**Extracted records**
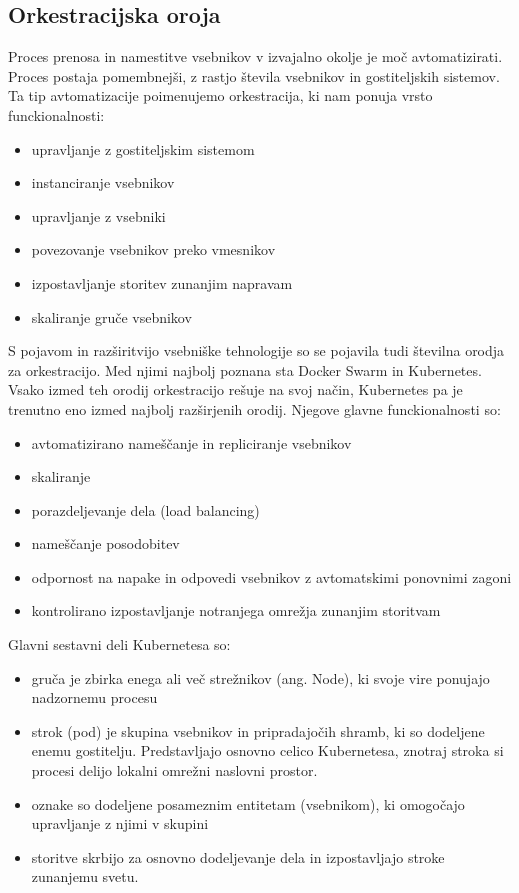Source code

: \documentclass[a4paper, 12pt]{book}
\begin{document}
\subsection{Orkestracijska oroja}

Proces prenosa in namestitve vsebnikov v izvajalno okolje je moč avtomatizirati.
Proces postaja pomembnejši, z rastjo števila vsebnikov in gostiteljskih sistemov. 
Ta tip avtomatizacije poimenujemo orkestracija, ki nam ponuja vrsto funckionalnosti:
\begin{itemize}
	\item upravljanje z gostiteljskim sistemom
	\item instanciranje vsebnikov
	\item upravljanje z vsebniki
	\item povezovanje vsebnikov preko vmesnikov
	\item izpostavljanje storitev zunanjim napravam
	\item skaliranje gruče vsebnikov
\end{itemize}

S pojavom in razširitvijo vsebniške tehnologije so se pojavila tudi številna orodja za orkestracijo.
Med njimi najbolj poznana sta Docker Swarm in Kubernetes.
Vsako izmed teh orodij orkestracijo rešuje na svoj način, Kubernetes pa je trenutno eno izmed najbolj razširjenih orodij.
Njegove glavne funckionalnosti so:
\begin{itemize}
	\item avtomatizirano nameščanje in repliciranje vsebnikov
	\item skaliranje
	\item porazdeljevanje dela (load balancing)
	\item nameščanje posodobitev
	\item odpornost na napake in odpovedi vsebnikov z avtomatskimi ponovnimi zagoni
	\item kontrolirano izpostavljanje notranjega omrežja zunanjim storitvam
\end{itemize}

Glavni sestavni deli Kubernetesa so: 
\begin{itemize}
	\item gruča je zbirka enega ali več strežnikov (ang. Node), ki svoje vire ponujajo nadzornemu procesu
	\item strok (pod) je skupina vsebnikov in pripradajočih shramb, ki so dodeljene enemu gostitelju. Predstavljajo osnovno celico Kubernetesa, znotraj stroka si procesi delijo lokalni omrežni naslovni prostor.
	\item oznake so dodeljene posameznim entitetam (vsebnikom), ki omogočajo upravljanje z njimi v skupini
	\item storitve skrbijo za osnovno dodeljevanje dela in izpostavljajo stroke zunanjemu svetu.
\end{itemize}
\end{document}
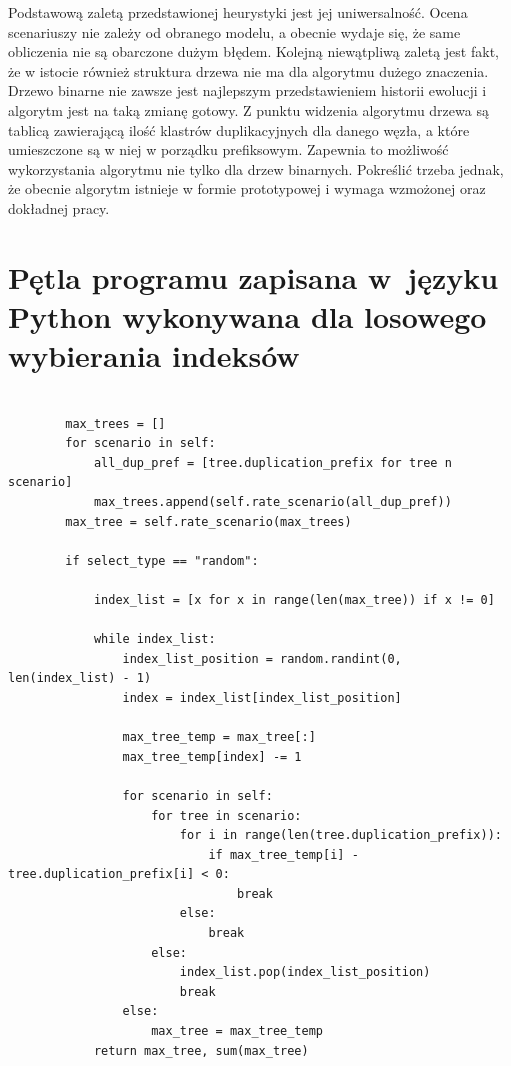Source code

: \documentclass[licencjacka]{pracamgr}
\begin{document}
Podstawową zaletą przedstawionej heurystyki jest jej uniwersalność. Ocena scenariuszy nie zależy od obranego modelu, a obecnie wydaje się, że same obliczenia nie są obarczone dużym błędem. Kolejną niewątpliwą zaletą jest fakt, że w istocie również struktura drzewa nie ma dla algorytmu dużego znaczenia. Drzewo binarne nie zawsze jest najlepszym przedstawieniem historii ewolucji i algorytm jest na taką zmianę gotowy. Z punktu widzenia algorytmu drzewa są tablicą zawierającą ilość klastrów duplikacyjnych dla danego węzła, a które umieszczone są w niej w porządku prefiksowym. Zapewnia to możliwość wykorzystania algorytmu nie tylko dla drzew binarnych. Pokreślić trzeba jednak, że obecnie algorytm istnieje w formie prototypowej i wymaga wzmożonej oraz dokładnej pracy.  

\appendix

\chapter{Pętla programu zapisana w~języku Python wykonywana dla losowego wybierania indeksów}

\begin{verbatim}

		max_trees = []
        for scenario in self:
            all_dup_pref = [tree.duplication_prefix for tree n scenario]
            max_trees.append(self.rate_scenario(all_dup_pref))
        max_tree = self.rate_scenario(max_trees)

        if select_type == "random":

            index_list = [x for x in range(len(max_tree)) if x != 0]

            while index_list:
                index_list_position = random.randint(0, len(index_list) - 1)
                index = index_list[index_list_position]

                max_tree_temp = max_tree[:]
                max_tree_temp[index] -= 1

                for scenario in self:
                    for tree in scenario:
                        for i in range(len(tree.duplication_prefix)):
                            if max_tree_temp[i] - tree.duplication_prefix[i] < 0:
                                break
                        else:
                            break
                    else:
                        index_list.pop(index_list_position)
                        break
                else:
                    max_tree = max_tree_temp
            return max_tree, sum(max_tree)
\end{verbatim}
\end{document}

**Exercise**
Write the records out again verbatim and omit the pictures they contain.

**Answer below**
Source code

: \documentclass[a4paper, 12pt]{book}
\begin{document}
\subsection{Orkestracijska oroja}

Proces prenosa in namestitve vsebnikov v izvajalno okolje je moč avtomatizirati.
Proces postaja pomembnejši, z rastjo števila vsebnikov in gostiteljskih sistemov. 
Ta tip avtomatizacije poimenujemo orkestracija, ki nam ponuja vrsto funckionalnosti:
\begin{itemize}
	\item upravljanje z gostiteljskim sistemom
	\item instanciranje vsebnikov
	\item upravljanje z vsebniki
	\item povezovanje vsebnikov preko vmesnikov
	\item izpostavljanje storitev zunanjim napravam
	\item skaliranje gruče vsebnikov
\end{itemize}

S pojavom in razširitvijo vsebniške tehnologije so se pojavila tudi številna orodja za orkestracijo.
Med njimi najbolj poznana sta Docker Swarm in Kubernetes.
Vsako izmed teh orodij orkestracijo rešuje na svoj način, Kubernetes pa je trenutno eno izmed najbolj razširjenih orodij.
Njegove glavne funckionalnosti so:
\begin{itemize}
	\item avtomatizirano nameščanje in repliciranje vsebnikov
	\item skaliranje
	\item porazdeljevanje dela (load balancing)
	\item nameščanje posodobitev
	\item odpornost na napake in odpovedi vsebnikov z avtomatskimi ponovnimi zagoni
	\item kontrolirano izpostavljanje notranjega omrežja zunanjim storitvam
\end{itemize}

Glavni sestavni deli Kubernetesa so: 
\begin{itemize}
	\item gruča je zbirka enega ali več strežnikov (ang. Node), ki svoje vire ponujajo nadzornemu procesu
	\item strok (pod) je skupina vsebnikov in pripradajočih shramb, ki so dodeljene enemu gostitelju. Predstavljajo osnovno celico Kubernetesa, znotraj stroka si procesi delijo lokalni omrežni naslovni prostor.
	\item oznake so dodeljene posameznim entitetam (vsebnikom), ki omogočajo upravljanje z njimi v skupini
	\item storitve skrbijo za osnovno dodeljevanje dela in izpostavljajo stroke zunanjemu svetu.
\end{itemize}
\end{document}
Source code

: \documentclass[licencjacka]{pracamgr}
\begin{document}
Podstawową zaletą przedstawionej heurystyki jest jej uniwersalność. Ocena scenariuszy nie zależy od obranego modelu, a obecnie wydaje się, że same obliczenia nie są obarczone dużym błędem. Kolejną niewątpliwą zaletą jest fakt, że w istocie również struktura drzewa nie ma dla algorytmu dużego znaczenia. Drzewo binarne nie zawsze jest najlepszym przedstawieniem historii ewolucji i algorytm jest na taką zmianę gotowy. Z punktu widzenia algorytmu drzewa są tablicą zawierającą ilość klastrów duplikacyjnych dla danego węzła, a które umieszczone są w niej w porządku prefiksowym. Zapewnia to możliwość wykorzystania algorytmu nie tylko dla drzew binarnych. Pokreślić trzeba jednak, że obecnie algorytm istnieje w formie prototypowej i wymaga wzmożonej oraz dokładnej pracy.  

\appendix

\chapter{Pętla programu zapisana w~języku Python wykonywana dla losowego wybierania indeksów}

\begin{verbatim}

		max_trees = []
        for scenario in self:
            all_dup_pref = [tree.duplication_prefix for tree n scenario]
            max_trees.append(self.rate_scenario(all_dup_pref))
        max_tree = self.rate_scenario(max_trees)

        if select_type == "random":

            index_list = [x for x in range(len(max_tree)) if x != 0]

            while index_list:
                index_list_position = random.randint(0, len(index_list) - 1)
                index = index_list[index_list_position]

                max_tree_temp = max_tree[:]
                max_tree_temp[index] -= 1

                for scenario in self:
                    for tree in scenario:
                        for i in range(len(tree.duplication_prefix)):
                            if max_tree_temp[i] - tree.duplication_prefix[i] < 0:
                                break
                        else:
                            break
                    else:
                        index_list.pop(index_list_position)
                        break
                else:
                    max_tree = max_tree_temp
            return max_tree, sum(max_tree)
\end{verbatim}
\end{document}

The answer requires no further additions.